If you want a slightly stronger notion that, at a given point, all
prior writes have actually been issued and should now be visible
(rather than just that they won't become visible in the wrong order
whenever they do), then wmb() should suffice on arm64.
Note that wioth arm64 memory types, a Non-Cacheable mapping of DRAM
for a non-coherent DMA mapping, or of VRAM in a prefetchable BAR, can
still be write-buffered, so barriers still matter even when actual
cache maintenance ops don't (and as before if you're trying to perform
cache maintenance outside the DMA API then you've already lost
anyway). MMIO registers should be mapped as Device memory via
ioremap(), which is not bufferable, hence the barrier implicit in
writel() effectively pushes out any prior buffered writes ahead of a
register write, which is why we don't need to worry about this most of
the time.
This is only a very rough overview, though, and I'm not familiar
enough with x86 semantics, your hardware, or the exact use-case to be
able to say whether barriers alone are anywhere near the right answer
or not.
Robin.
+Matt Roper
Matt, Lucas, any feed back here?
On 2022-03-02 4:49 a.m., Robin Murphy wrote:
On 2022-02-25 19:27, Michael Cheng wrote:
Hi Robin,
[ +arm64 maintainers for their awareness, which would have been a
good thing to do from the start ]
* Thanks for adding the arm64 maintainer and sorry I didn't rope
them
in sooner.
Why does i915 need to ensure the CPU's instruction cache is
coherent with its data cache? Is it a self-modifying driver?
* Also thanks for pointing this out. Initially I was using
dcache_clean_inval_poc, which seem to be the equivalently to what
x86 is doing for dcache flushing, but it was giving me build
errors
since its not on the global list of kernel symbols. And after
revisiting the documentation for caches_clean_inval_pou, it won't
fly for what we are trying to do. Moving forward, what would
you (or
someone in the ARM community) suggest we do? Could it be
possible to
export dcache_clean_inval_poc as a global symbol?
Unlikely, unless something with a legitimate need for CPU-centric
cache maintenance like kexec or CPU hotplug ever becomes modular.
In the case of a device driver, it's not even the basic issues of
assuming to find direct equivalents to x86 semantics in other CPU
architectures, or effectively reinventing parts of the DMA API, it's
even bigger than that. Once you move from being integrated in a
single vendor's system architecture to being on a discrete card, you
fundamentally *no longer have any control over cache coherency*.

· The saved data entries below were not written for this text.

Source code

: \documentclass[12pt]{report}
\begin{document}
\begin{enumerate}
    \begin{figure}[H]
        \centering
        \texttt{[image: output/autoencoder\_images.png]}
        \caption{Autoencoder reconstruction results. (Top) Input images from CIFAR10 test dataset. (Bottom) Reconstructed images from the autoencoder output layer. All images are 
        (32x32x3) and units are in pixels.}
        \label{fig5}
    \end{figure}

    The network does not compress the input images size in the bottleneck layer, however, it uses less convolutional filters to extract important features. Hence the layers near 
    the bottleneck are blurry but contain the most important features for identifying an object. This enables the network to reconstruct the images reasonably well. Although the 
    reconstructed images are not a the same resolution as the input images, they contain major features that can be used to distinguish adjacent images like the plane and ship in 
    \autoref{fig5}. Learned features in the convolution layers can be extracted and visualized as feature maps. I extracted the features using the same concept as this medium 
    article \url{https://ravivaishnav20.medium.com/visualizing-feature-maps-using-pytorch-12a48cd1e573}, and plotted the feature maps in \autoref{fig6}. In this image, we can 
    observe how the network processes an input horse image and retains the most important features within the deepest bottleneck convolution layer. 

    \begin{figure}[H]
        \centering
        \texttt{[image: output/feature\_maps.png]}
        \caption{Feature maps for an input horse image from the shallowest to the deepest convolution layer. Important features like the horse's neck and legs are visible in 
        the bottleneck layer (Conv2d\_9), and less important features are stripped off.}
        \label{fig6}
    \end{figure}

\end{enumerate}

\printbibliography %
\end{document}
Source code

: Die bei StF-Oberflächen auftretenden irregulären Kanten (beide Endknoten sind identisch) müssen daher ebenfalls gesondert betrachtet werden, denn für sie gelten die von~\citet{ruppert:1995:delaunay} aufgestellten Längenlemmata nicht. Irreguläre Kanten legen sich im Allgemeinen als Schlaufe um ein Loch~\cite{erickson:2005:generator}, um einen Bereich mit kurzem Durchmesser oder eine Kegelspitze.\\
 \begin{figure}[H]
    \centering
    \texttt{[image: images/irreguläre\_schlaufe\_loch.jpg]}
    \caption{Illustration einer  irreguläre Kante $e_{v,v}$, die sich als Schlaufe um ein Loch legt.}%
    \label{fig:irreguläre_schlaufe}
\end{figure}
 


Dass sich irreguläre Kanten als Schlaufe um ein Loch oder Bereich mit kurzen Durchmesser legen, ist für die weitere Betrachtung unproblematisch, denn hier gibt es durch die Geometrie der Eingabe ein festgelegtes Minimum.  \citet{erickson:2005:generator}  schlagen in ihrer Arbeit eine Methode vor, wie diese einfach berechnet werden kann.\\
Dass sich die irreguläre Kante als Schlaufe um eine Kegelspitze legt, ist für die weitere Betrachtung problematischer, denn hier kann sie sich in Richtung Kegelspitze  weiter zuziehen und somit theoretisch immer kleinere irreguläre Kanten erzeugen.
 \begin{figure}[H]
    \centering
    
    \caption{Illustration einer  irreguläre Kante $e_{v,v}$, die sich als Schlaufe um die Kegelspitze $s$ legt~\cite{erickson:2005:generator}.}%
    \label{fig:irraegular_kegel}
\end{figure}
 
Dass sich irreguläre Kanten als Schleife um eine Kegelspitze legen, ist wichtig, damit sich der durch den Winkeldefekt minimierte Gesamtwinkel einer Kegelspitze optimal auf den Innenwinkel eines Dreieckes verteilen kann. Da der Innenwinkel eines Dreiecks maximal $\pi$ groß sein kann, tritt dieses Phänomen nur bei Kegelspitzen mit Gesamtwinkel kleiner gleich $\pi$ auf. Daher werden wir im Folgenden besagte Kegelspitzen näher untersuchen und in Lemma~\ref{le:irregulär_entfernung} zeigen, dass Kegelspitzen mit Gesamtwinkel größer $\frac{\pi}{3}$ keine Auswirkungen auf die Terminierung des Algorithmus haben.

Whether the host CPU architecture happens to be AArch64, RISC-V, or
whatever doesn't really matter, you're at the mercy of 3rd-party
PCIe and interconnect IP vendors, and SoC integrators. You'll find
yourself in systems where PCIe simply cannot snoop any caches, where
you'd better have the correct DMA API calls in place to have any
hope of even the most basic functionality working properly; you'll
find yourself in systems where even if the PCIe root complex claims
to support No Snoop, your uncached traffic will still end up
snooping stale data that got prefetched back into caches you thought
you'd invalidated; you'll find yourself in systems where your memory
attributes may or may not get forcibly rewritten by an IOMMU
depending on the kernel config and/or command line.
It's not about simply finding a substitute for clflush, it's that
the reasons you have for using clflush in the first place can no
longer be assumed to be valid.
Robin.
On 2022-02-25 10:24 a.m., Robin Murphy wrote:
[ +arm64 maintainers for their awareness, which would have been a
good thing to do from the start ]
On 2022-02-25 03:24, Michael Cheng wrote:
Add arm64 support for drm_clflush_virt_range. caches_clean_inval_pou
performs a flush by first performing a clean, follow by an
invalidation
operation.
v2 (Michael Cheng): Use correct macro for cleaning and
invalidation the
dcache. Thanks Tvrtko for the suggestion.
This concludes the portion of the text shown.